**Listed records**
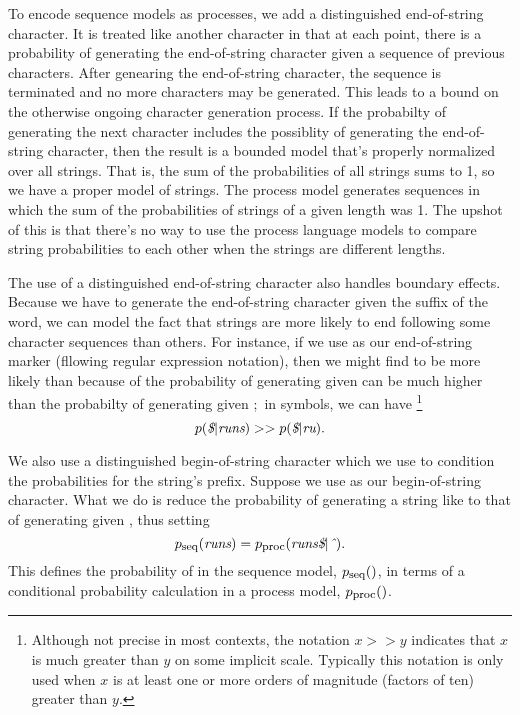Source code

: To encode sequence models as processes, we add a distinguished
end-of-string character.  It is treated like another character in that
at each point, there is a probability of generating the end-of-string
character given a sequence of previous characters.  After genearing
the end-of-string character, the sequence is terminated and no more
characters may be generated.  This leads to a bound on the otherwise
ongoing character generation process.  If the probabilty of generating
the next character includes the possiblity of generating the
end-of-string character, then the result is a bounded model that's
properly normalized over all strings.  That is, the sum of the
probabilities of all strings sums to 1, so we have a proper model of
strings.  The process model generates sequences in which the sum of
the probabilities of strings of a given length was 1.  The upshot of
this is that there's no way to use the process language models to
compare string probabilities to each other when the strings are
different lengths.

The use of a distinguished end-of-string character also handles
boundary effects.  Because we have to generate the end-of-string
character given the suffix of the word, we can model the fact that
strings are more likely to end following some character sequences than
others.  For instance, if we use \charmention{\$} as our end-of-string
marker (fllowing regular expression notation), then we might find
 to be more likely than 
because of the probability of generating \charmention{\$} given
 can be much higher than the probabilty of
generating \charmention{\$} given ;\ in symbols, we
can have%
%
\footnote{Although not precise in most contexts, the notation $x >> y$
  indicates that $x$ is much greater than $y$ on some implicit scale.
  Typically this notation is only used when $x$ is at least one or
  more orders of magnitude (factors of ten) greater than $y$.}
%
\begin{equation}
p(\mbox{\it \$}|\mbox{\it runs}) >> p(\mbox{\it \$}|\mbox{\it ru}).
\end{equation}

We also use a distinguished begin-of-string character which
we use to condition the probabilities for the string's prefix.
Suppose we use \charmention{{\^{}}} as our begin-of-string character.
What we do is reduce the probability of generating a string
like  to that of generating 
 given \charmention{\^{}}, thus setting
%
\begin{equation}
p_{\mbox{\footnotesize seq}}(\mbox{\it runs})
= p_{\mbox{\footnotesize proc}}(\mbox{\it runs\$}|\mbox{\it \^{}}).
\end{equation}
%
This defines the probability of  in the
sequence model, $p_{\mbox{\footnotesize seq}}()$, in terms of
a conditional probability calculation in a process model,
$p_{\mbox{\footnotesize proc}}()$.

**Task to complete**
Lines holding the string "than": find them in the listing above and copy each one.

**Response to the task**
strings are more likely to end following some character sequences than
 to be more likely than 
 can be much higher than the probabilty of
  indicates that $x$ is much greater than $y$ on some implicit scale.
  more orders of magnitude (factors of ten) greater than $y$.}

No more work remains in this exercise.